Beginning with the line containing "2. [x] add some" and ending with the line containing "#### Collaborators: Anna", write out each line of the records below exactly; pictures and lines outside that range are left out.

=== Section Start ===

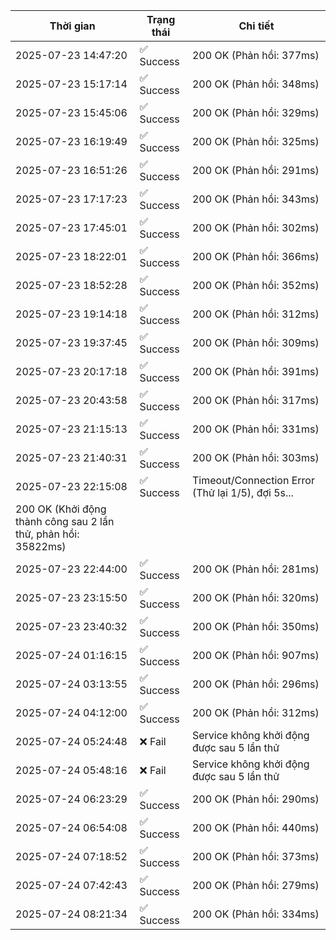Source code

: | Thời gian | Trạng thái | Chi tiết |
|---|---|---|
| 2025-07-23 14:47:20 | ✅ Success | 200 OK (Phản hồi: 377ms) |
| 2025-07-23 15:17:14 | ✅ Success | 200 OK (Phản hồi: 348ms) |
| 2025-07-23 15:45:06 | ✅ Success | 200 OK (Phản hồi: 329ms) |
| 2025-07-23 16:19:49 | ✅ Success | 200 OK (Phản hồi: 325ms) |
| 2025-07-23 16:51:26 | ✅ Success | 200 OK (Phản hồi: 291ms) |
| 2025-07-23 17:17:23 | ✅ Success | 200 OK (Phản hồi: 343ms) |
| 2025-07-23 17:45:01 | ✅ Success | 200 OK (Phản hồi: 302ms) |
| 2025-07-23 18:22:01 | ✅ Success | 200 OK (Phản hồi: 366ms) |
| 2025-07-23 18:52:28 | ✅ Success | 200 OK (Phản hồi: 352ms) |
| 2025-07-23 19:14:18 | ✅ Success | 200 OK (Phản hồi: 312ms) |
| 2025-07-23 19:37:45 | ✅ Success | 200 OK (Phản hồi: 309ms) |
| 2025-07-23 20:17:18 | ✅ Success | 200 OK (Phản hồi: 391ms) |
| 2025-07-23 20:43:58 | ✅ Success | 200 OK (Phản hồi: 317ms) |
| 2025-07-23 21:15:13 | ✅ Success | 200 OK (Phản hồi: 331ms) |
| 2025-07-23 21:40:31 | ✅ Success | 200 OK (Phản hồi: 303ms) |
| 2025-07-23 22:15:08 | ✅ Success | Timeout/Connection Error (Thử lại 1/5), đợi 5s...
200 OK (Khởi động thành công sau 2 lần thử, phản hồi: 35822ms) |
| 2025-07-23 22:44:00 | ✅ Success | 200 OK (Phản hồi: 281ms) |
| 2025-07-23 23:15:50 | ✅ Success | 200 OK (Phản hồi: 320ms) |
| 2025-07-23 23:40:32 | ✅ Success | 200 OK (Phản hồi: 350ms) |
| 2025-07-24 01:16:15 | ✅ Success | 200 OK (Phản hồi: 907ms) |
| 2025-07-24 03:13:55 | ✅ Success | 200 OK (Phản hồi: 296ms) |
| 2025-07-24 04:12:00 | ✅ Success | 200 OK (Phản hồi: 312ms) |
| 2025-07-24 05:24:48 | ❌ Fail | Service không khởi động được sau 5 lần thử |
| 2025-07-24 05:48:16 | ❌ Fail | Service không khởi động được sau 5 lần thử |
| 2025-07-24 06:23:29 | ✅ Success | 200 OK (Phản hồi: 290ms) |
| 2025-07-24 06:54:08 | ✅ Success | 200 OK (Phản hồi: 440ms) |
| 2025-07-24 07:18:52 | ✅ Success | 200 OK (Phản hồi: 373ms) |
| 2025-07-24 07:42:43 | ✅ Success | 200 OK (Phản hồi: 279ms) |
| 2025-07-24 08:21:34 | ✅ Success | 200 OK (Phản hồi: 334ms) |
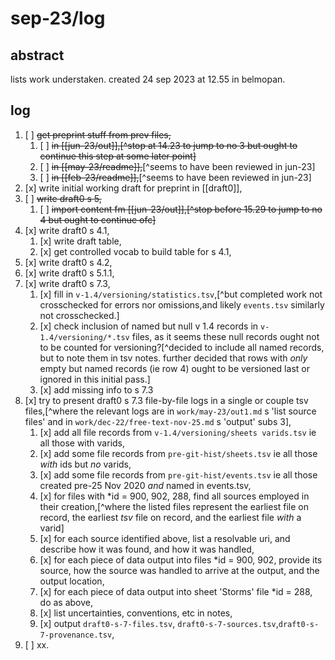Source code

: # sep-23/log
## abstract

lists work understaken. created 24 sep 2023 at 12.55 in belmopan.

## log

1. [ ] ~~get preprint stuff from prev files,~~
    1. [ ] ~~in [[jun-23/out]],[^stop at 14.23 to jump to no 3 but ought to continue this step at some later point]~~
    2. [ ] ~~in [[may-23/readme]],~~[^seems to have been reviewed in jun-23]
    3. [ ] ~~in [[feb-23/readme]],~~[^seems to have been reviewed in jun-23]
2. [x] write initial working draft for preprint in [[draft0]],
3. [ ] ~~write draft0 s 5,~~
    1. [ ] ~~import content fm [[jun-23/out]],[^stop before 15.29 to jump to no 4 but ought to continue ofc]~~
4. [x] write draft0 s 4.1,
    1. [x] write draft table,
    2. [x] get controlled vocab to build table for s 4.1,
5. [x] write draft0 s 4.2,
6. [x] write draft0 s 5.1.1,
7. [x] write draft0 s 7.3,
    1. [x] fill in `v-1.4/versioning/statistics.tsv`,[^but completed work not crosschecked for errors nor omissions,and likely `events.tsv` similarly not crosschecked.]
    2. [x] check inclusion of named but null v 1.4 records in `v-1.4/versioning/*.tsv` files, as it seems these null records ought not to be counted for versioning?[^decided to include all named records, but to note them in tsv notes. further decided that rows with *only* empty but named records (ie row 4) ought to be versioned last or ignored in this initial pass.]
    3. [x] add missing info to s 7.3
8. [x] try to present draft0 s 7.3 file-by-file logs in a single or couple tsv files,[^where the relevant logs are in `work/may-23/out1.md` s 'list source files' and in `work/dec-22/free-text-nov-25.md` s 'output' subs 3],
    1. [x] add all file records from `v-1.4/versioning/sheets varids.tsv` ie all those with varids,
    2. [x] add some file records from `pre-git-hist/sheets.tsv` ie all those *with* ids but *no* varids,
    3. [x] add some file records from `pre-git-hist/events.tsv` ie all those created pre-25 Nov 2020 *and* named in events.tsv,
    4. [x] for files with *id = 900, 902, 288, find all sources employed in their creation,[^where the listed files represent the earliest file on record, the earliest *tsv* file on record, and the earliest file *with* a varid]
    5. [x] for each source identified above, list a resolvable uri, and describe how it was found, and how it was handled,
    6. [x] for each piece of data output into files *id = 900, 902, provide its source, how the source was handled to arrive at the output, and the output location,
    7. [x] for each piece of data output into sheet 'Storms' file *id = 288, do as above,
    8. [x] list uncertainties, conventions, etc in notes,
    9. [x] output `draft0-s-7-files.tsv`, `draft0-s-7-sources.tsv`,`draft0-s-7-provenance.tsv`,
9. [ ] xx.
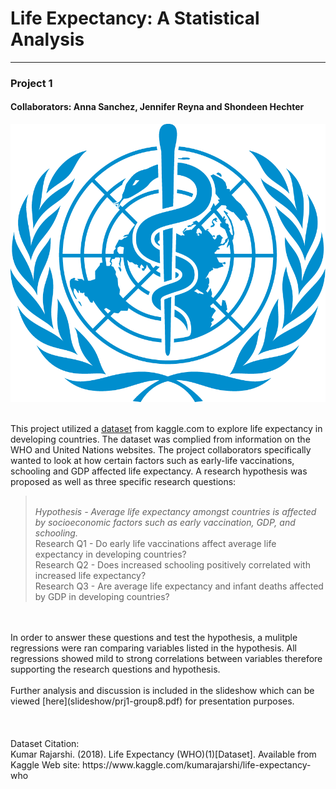 

# **Life Expectancy: A Statistical Analysis** 
---
### <p>Project 1<br>
#### Collaborators: Anna Sanchez, Jennifer Reyna and Shondeen Hechter<p>
  
![WHO](images/who-emblem.png)

<br />This project utilized a [dataset](https://www.kaggle.com/kumarajarshi/life-expectancy-who) from kaggle.com to explore life expectancy in developing countries. The dataset was complied from information on the WHO and United Nations websites. The project collaborators specifically wanted to look at how certain factors such as early-life vaccinations, schooling and GDP affected life expectancy. A research hypothesis was proposed as well as three specific research questions: 
><br />*Hypothesis - Average life expectancy amongst countries is affected by socioeconomic factors such as early vaccination, GDP, and schooling.*
<br />Research Q1 - Do early life vaccinations affect average life expectancy in developing countries?
<br />Research Q2 - Does increased schooling positively correlated with increased life expectancy?
<br />Research Q3 - Are average life expectancy and infant deaths affected by GDP in developing countries?
<br />
<br />In order to answer these questions and test the hypothesis, a mulitple regressions were ran comparing variables listed in the hypothesis. All regressions showed mild to strong correlations between variables therefore supporting the research questions and hypothesis.  
<br />
<br />Further analysis and discussion is included in the slideshow which can be viewed [here](slideshow/prj1-group8.pdf) for presentation purposes.
<br /> 
<br /> 
<br /> 
<br />Dataset Citation:
<br />Kumar Rajarshi. (2018). Life Expectancy (WHO)(1)[Dataset]. Available from Kaggle Web site: https://www.kaggle.com/kumarajarshi/life-expectancy-who

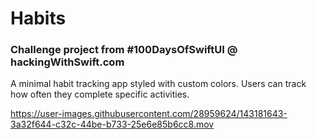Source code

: # Habits
### Challenge project from #100DaysOfSwiftUI @ hackingWithSwift.com

A minimal habit tracking app styled with custom colors. Users can track how often they complete specific activities.


https://user-images.githubusercontent.com/28959624/143181643-3a32f644-c32c-44be-b733-25e6e85b6cc8.mov

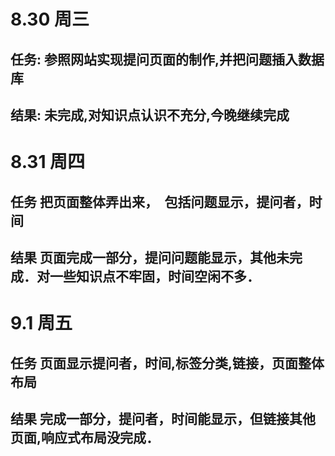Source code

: # 8.30 周三
## 任务: 参照网站实现提问页面的制作,并把问题插入数据库
## 结果: 未完成,对知识点认识不充分,今晚继续完成




# 8.31  周四
## 任务  把页面整体弄出来，　包括问题显示，提问者，时间
## 结果  页面完成一部分，提问问题能显示，其他未完成．对一些知识点不牢固，时间空闲不多．



# 9.1 周五
## 任务  页面显示提问者，时间,标签分类,链接，页面整体布局
## 结果  完成一部分，提问者，时间能显示，但链接其他页面,响应式布局没完成．
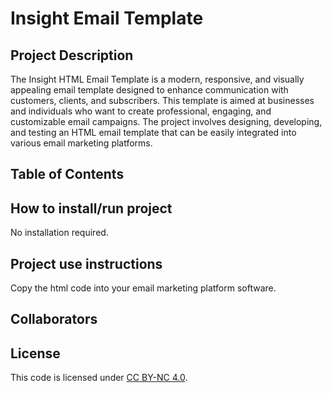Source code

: # Insight Email Template

## Project Description

The Insight HTML Email Template is a modern, responsive, and visually appealing email template designed to enhance communication with customers, clients, and subscribers. This template is aimed at businesses and individuals who want to create professional, engaging, and customizable email campaigns. The project involves designing, developing, and testing an HTML email template that can be easily integrated into various email marketing platforms.

## Table of Contents

## How to install/run project

No installation required.

## Project use instructions

Copy the html code into your email marketing platform software.

## Collaborators

## License

This code is licensed under [CC BY-NC 4.0](https://creativecommons.org/licenses/by-nc/4.0/).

=== Section End ===

● **RESULT OF THIS EXERCISE**:
    2. [x] add some file records from `pre-git-hist/sheets.tsv` ie all those *with* ids but *no* varids,
    3. [x] add some file records from `pre-git-hist/events.tsv` ie all those created pre-25 Nov 2020 *and* named in events.tsv,
    4. [x] for files with *id = 900, 902, 288, find all sources employed in their creation,[^where the listed files represent the earliest file on record, the earliest *tsv* file on record, and the earliest file *with* a varid]
    5. [x] for each source identified above, list a resolvable uri, and describe how it was found, and how it was handled,
    6. [x] for each piece of data output into files *id = 900, 902, provide its source, how the source was handled to arrive at the output, and the output location,
    7. [x] for each piece of data output into sheet 'Storms' file *id = 288, do as above,
    8. [x] list uncertainties, conventions, etc in notes,
    9. [x] output `draft0-s-7-files.tsv`, `draft0-s-7-sources.tsv`,`draft0-s-7-provenance.tsv`,
9. [ ] xx.

# **Life Expectancy: A Statistical Analysis** 
---
### <p>Project 1<br>
#### Collaborators: Anna Sanchez, Jennifer Reyna and Shondeen Hechter<p>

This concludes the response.